Rule would reduce feds' aches and pains

The Occupational Safety and Health Administration plans to issue a final

rule today on a program designed to reduce work-related physical disorders

that are caused from poorly designed work spaces.

The ergonomics rule, which would go into effect in January, applies to virtually

all general industry employers, including federal agencies. OSHA wants to

reduce the injuries associated with such things as typing on a computer

keyboard all day or repeatedly pushing or pulling heavy boxes.

The rule will require employers with manufacturing and manual handling jobs

to implement a basic ergonomics program. This would include assigning someone

to be responsible for ergonomics and setting up a way for employees to report

signs and symptoms of musculoskeletal disorders.

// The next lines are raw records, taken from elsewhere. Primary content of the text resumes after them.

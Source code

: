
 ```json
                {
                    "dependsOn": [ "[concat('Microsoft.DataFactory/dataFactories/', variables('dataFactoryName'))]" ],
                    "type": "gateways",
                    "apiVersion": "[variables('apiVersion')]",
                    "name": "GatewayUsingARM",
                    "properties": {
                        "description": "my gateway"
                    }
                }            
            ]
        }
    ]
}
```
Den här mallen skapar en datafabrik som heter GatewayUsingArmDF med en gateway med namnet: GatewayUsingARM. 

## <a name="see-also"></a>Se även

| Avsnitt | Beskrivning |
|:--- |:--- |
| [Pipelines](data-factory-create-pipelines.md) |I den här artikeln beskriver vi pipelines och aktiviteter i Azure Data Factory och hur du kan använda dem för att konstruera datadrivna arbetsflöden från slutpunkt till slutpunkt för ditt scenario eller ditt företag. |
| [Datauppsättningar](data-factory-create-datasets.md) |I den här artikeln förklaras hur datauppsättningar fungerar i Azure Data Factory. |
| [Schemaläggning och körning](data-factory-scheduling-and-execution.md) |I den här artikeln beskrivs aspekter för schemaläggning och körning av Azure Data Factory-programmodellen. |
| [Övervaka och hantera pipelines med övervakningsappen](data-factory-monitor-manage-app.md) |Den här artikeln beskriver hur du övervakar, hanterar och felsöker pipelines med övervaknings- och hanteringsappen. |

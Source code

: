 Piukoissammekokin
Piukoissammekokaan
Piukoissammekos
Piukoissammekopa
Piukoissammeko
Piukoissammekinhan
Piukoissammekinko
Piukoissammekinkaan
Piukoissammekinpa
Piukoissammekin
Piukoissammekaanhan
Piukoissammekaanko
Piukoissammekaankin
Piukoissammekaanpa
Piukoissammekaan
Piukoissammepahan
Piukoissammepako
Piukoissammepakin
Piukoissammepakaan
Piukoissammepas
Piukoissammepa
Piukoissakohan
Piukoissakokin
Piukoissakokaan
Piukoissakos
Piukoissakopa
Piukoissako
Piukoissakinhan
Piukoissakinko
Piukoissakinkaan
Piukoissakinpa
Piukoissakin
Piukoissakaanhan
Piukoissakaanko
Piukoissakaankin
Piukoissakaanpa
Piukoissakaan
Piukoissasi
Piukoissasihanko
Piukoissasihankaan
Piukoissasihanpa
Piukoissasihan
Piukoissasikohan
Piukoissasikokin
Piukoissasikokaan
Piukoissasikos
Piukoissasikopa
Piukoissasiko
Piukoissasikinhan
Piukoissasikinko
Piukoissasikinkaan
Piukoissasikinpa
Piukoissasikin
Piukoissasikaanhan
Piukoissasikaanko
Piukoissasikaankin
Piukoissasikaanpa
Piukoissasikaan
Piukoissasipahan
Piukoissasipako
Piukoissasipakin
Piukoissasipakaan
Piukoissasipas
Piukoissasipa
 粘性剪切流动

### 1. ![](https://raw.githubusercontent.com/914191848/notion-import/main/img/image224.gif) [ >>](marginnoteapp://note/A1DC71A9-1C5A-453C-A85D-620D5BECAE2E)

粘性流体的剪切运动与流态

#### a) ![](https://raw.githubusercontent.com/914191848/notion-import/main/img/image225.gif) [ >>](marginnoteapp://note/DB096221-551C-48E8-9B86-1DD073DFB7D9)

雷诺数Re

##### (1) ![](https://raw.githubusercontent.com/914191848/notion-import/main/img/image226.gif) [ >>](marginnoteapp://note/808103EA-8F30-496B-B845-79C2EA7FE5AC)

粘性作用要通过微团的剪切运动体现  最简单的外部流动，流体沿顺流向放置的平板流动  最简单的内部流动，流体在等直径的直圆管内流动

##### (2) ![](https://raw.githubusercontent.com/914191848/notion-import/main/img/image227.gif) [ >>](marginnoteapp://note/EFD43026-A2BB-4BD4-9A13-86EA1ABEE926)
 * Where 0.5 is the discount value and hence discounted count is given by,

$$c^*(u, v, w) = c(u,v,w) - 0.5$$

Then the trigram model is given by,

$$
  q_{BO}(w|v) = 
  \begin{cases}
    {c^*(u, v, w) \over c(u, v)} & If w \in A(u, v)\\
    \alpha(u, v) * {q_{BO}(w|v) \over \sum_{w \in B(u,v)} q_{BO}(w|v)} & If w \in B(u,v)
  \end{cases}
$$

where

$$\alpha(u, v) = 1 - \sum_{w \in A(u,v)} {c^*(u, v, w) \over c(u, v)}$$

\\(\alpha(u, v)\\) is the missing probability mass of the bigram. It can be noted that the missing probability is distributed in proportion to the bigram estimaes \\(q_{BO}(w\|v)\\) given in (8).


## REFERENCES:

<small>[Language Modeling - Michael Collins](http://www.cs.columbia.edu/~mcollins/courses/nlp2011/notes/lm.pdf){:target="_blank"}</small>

Employers would have to establish a more substantial ergonomics program

only if a worker gets hurt and the employer cannot fix the problem within

90 days.

Industry has vehemently opposed the rule because it says implementation

will cost more than $14 billion a year. OSHA places the estimate at about

$4.5 billion a year.

No analysis has been made as to the federal government cost, but many agencies

have already issued adjustable computer keyboards and ergonomically correct

chairs, according to OSHA.

OSHA expects that the rule will protect about 102 million workers at

6.1 million work sites. It should prevent 4.6 million musculoskeletal disorders

in the first 10 years, according to OSHA.